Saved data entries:
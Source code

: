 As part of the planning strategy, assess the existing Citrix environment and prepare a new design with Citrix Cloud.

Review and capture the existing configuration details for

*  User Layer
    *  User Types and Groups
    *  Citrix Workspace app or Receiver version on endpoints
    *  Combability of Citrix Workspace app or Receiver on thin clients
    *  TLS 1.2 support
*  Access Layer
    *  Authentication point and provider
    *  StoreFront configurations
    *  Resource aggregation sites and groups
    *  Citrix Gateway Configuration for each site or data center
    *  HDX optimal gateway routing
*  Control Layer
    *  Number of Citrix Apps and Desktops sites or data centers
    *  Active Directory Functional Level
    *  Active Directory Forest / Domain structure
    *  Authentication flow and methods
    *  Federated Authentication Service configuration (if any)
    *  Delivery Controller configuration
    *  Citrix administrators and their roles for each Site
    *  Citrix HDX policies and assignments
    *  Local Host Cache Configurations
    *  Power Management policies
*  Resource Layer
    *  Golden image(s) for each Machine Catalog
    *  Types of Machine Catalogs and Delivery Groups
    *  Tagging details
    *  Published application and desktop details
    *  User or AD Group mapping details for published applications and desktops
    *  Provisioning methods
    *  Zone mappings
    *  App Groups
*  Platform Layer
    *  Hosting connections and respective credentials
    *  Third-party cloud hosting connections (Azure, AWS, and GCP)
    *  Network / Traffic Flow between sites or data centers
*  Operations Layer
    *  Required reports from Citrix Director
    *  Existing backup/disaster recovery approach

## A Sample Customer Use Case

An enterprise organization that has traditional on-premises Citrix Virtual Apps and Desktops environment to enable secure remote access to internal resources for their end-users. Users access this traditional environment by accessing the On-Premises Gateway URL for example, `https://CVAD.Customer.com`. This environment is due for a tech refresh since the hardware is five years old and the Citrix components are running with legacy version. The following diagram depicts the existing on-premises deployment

==

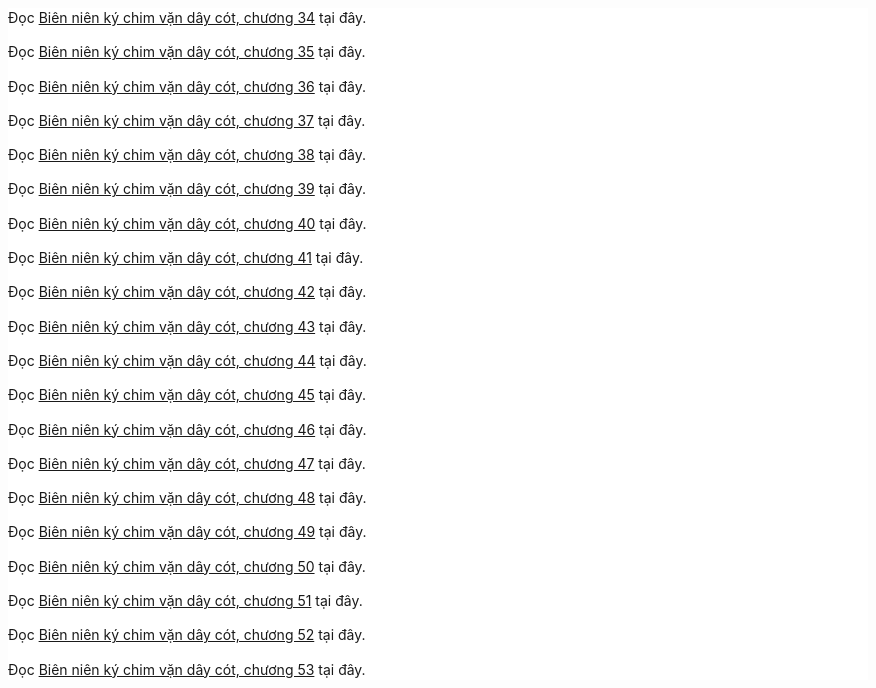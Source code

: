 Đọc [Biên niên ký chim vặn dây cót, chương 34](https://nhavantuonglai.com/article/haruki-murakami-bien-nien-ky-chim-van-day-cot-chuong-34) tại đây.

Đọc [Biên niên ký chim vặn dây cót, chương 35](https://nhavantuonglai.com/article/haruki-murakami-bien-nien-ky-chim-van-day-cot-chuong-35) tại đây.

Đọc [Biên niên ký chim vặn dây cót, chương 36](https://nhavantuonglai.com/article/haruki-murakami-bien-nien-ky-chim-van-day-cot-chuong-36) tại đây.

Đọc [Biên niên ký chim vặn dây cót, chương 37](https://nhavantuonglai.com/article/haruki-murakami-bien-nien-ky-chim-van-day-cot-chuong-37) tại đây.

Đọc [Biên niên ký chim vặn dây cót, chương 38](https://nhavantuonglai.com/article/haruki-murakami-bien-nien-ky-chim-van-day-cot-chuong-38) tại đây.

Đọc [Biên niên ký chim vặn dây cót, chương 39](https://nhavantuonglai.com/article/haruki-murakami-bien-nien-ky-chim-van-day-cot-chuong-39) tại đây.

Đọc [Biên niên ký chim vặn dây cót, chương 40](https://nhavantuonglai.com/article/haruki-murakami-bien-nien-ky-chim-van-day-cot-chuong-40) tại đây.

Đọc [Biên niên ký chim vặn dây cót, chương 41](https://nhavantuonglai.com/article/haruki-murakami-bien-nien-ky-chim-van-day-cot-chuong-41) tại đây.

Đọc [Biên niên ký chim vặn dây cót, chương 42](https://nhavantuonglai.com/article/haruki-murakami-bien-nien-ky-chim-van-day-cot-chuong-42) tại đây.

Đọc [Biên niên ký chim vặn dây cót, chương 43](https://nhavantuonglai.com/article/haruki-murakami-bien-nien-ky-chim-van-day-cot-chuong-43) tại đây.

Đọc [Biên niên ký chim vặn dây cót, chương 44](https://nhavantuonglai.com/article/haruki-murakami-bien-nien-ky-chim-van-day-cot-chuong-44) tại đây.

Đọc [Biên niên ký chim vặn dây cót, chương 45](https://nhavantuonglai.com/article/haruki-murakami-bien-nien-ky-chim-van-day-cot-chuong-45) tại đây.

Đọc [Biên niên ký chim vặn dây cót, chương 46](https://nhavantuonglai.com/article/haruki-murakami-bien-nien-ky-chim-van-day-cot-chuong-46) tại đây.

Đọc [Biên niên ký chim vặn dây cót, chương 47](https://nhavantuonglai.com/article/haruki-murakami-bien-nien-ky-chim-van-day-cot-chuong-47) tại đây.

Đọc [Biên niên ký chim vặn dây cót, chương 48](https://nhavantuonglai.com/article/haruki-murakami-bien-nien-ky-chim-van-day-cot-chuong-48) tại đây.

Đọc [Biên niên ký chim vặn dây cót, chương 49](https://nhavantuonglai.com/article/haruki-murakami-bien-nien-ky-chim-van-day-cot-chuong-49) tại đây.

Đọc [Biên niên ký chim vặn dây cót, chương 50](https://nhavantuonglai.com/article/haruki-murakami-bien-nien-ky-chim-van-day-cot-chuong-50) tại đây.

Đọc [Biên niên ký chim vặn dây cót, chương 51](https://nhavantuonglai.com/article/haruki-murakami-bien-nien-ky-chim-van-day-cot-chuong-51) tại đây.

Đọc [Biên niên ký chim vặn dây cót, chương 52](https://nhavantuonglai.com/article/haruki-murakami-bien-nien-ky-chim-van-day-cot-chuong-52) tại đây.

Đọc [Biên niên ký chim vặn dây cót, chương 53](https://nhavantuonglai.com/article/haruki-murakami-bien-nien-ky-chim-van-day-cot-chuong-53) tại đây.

§ **ACTION ITEM**: Your task is to restate, word for word, only those lines above that fall between the line holding "Desktops sites or data centers" and the line holding "configuration (if any)", inclusive.

§ **RESULT OF THIS EXERCISE**:
    *  Number of Citrix Apps and Desktops sites or data centers
    *  Active Directory Functional Level
    *  Active Directory Forest / Domain structure
    *  Authentication flow and methods
    *  Federated Authentication Service configuration (if any)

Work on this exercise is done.